Homi Bhabha National Institute, Mumbai 400094, India; Electronics Division, Bhabha Atomic Research Centre, Mumbai 400085, India.
Nuclear Power Corporation of India Limited, Mumbai 400094, India.
ISA Trans. 2019 Sep;92:180-190. doi: 10.1016/j.isatra.2019.02.011. Epub 2019 Feb 28.
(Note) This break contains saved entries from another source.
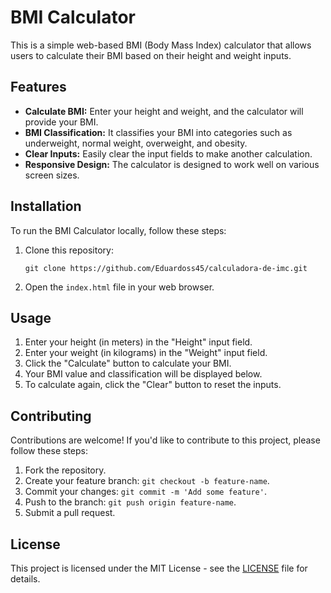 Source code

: # BMI Calculator

This is a simple web-based BMI (Body Mass Index) calculator that allows users to calculate their BMI based on their height and weight inputs.

## Features

- **Calculate BMI:** Enter your height and weight, and the calculator will provide your BMI.
- **BMI Classification:** It classifies your BMI into categories such as underweight, normal weight, overweight, and obesity.
- **Clear Inputs:** Easily clear the input fields to make another calculation.
- **Responsive Design:** The calculator is designed to work well on various screen sizes.

## Installation

To run the BMI Calculator locally, follow these steps:

1. Clone this repository:

    ```
    git clone https://github.com/Eduardoss45/calculadora-de-imc.git
    ```

2. Open the `index.html` file in your web browser.

## Usage

1. Enter your height (in meters) in the "Height" input field.
2. Enter your weight (in kilograms) in the "Weight" input field.
3. Click the "Calculate" button to calculate your BMI.
4. Your BMI value and classification will be displayed below.
5. To calculate again, click the "Clear" button to reset the inputs.

## Contributing

Contributions are welcome! If you'd like to contribute to this project, please follow these steps:

1. Fork the repository.
2. Create your feature branch: `git checkout -b feature-name`.
3. Commit your changes: `git commit -m 'Add some feature'`.
4. Push to the branch: `git push origin feature-name`.
5. Submit a pull request.

## License

This project is licensed under the MIT License - see the [LICENSE](LICENSE) file for details.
Sensor real-time monitoring is an indispensable to achieve reliable plant operation along with stricter safety and environmental measures. This paper presents a statistical algorithm for sensors time-varying incipient fault detection and isolation. The proposed approach formulates the fault detection index and fault signature using the extended Kalman filter. Algorithm relaxes assumption on a monitored system stability and a priori knowledge of the fault profile. Further, fault decision statistics has been devised using Kullback-Leibler Divergence (KLD) and mixed with an Exponential Weighted Moving Average (EWMA) control chart. Pressurized water reactor nuclear power plant temperature and neutron flux sensors incipient fault detection and isolation have been demonstrated to illustrate the effectiveness of proposed methodology.
传感器实时监测对于实现可靠的工厂运行以及更严格的安全和环境措施是不可或缺的。本文提出了一种用于传感器时变初始故障检测和隔离的统计算法。所提出的方法使用扩展卡尔曼滤波器来构造故障检测指标和故障特征。该算法放宽了对被监测系统稳定性和故障轮廓先验知识的假设。此外,还使用 Kullback-Leibler 散度 (KLD) 设计了故障决策统计量,并将其与指数加权移动平均 (EWMA) 控制图混合。已经演示了压水堆核动力厂温度和中子通量传感器的初始故障检测和隔离,以说明所提出方法的有效性。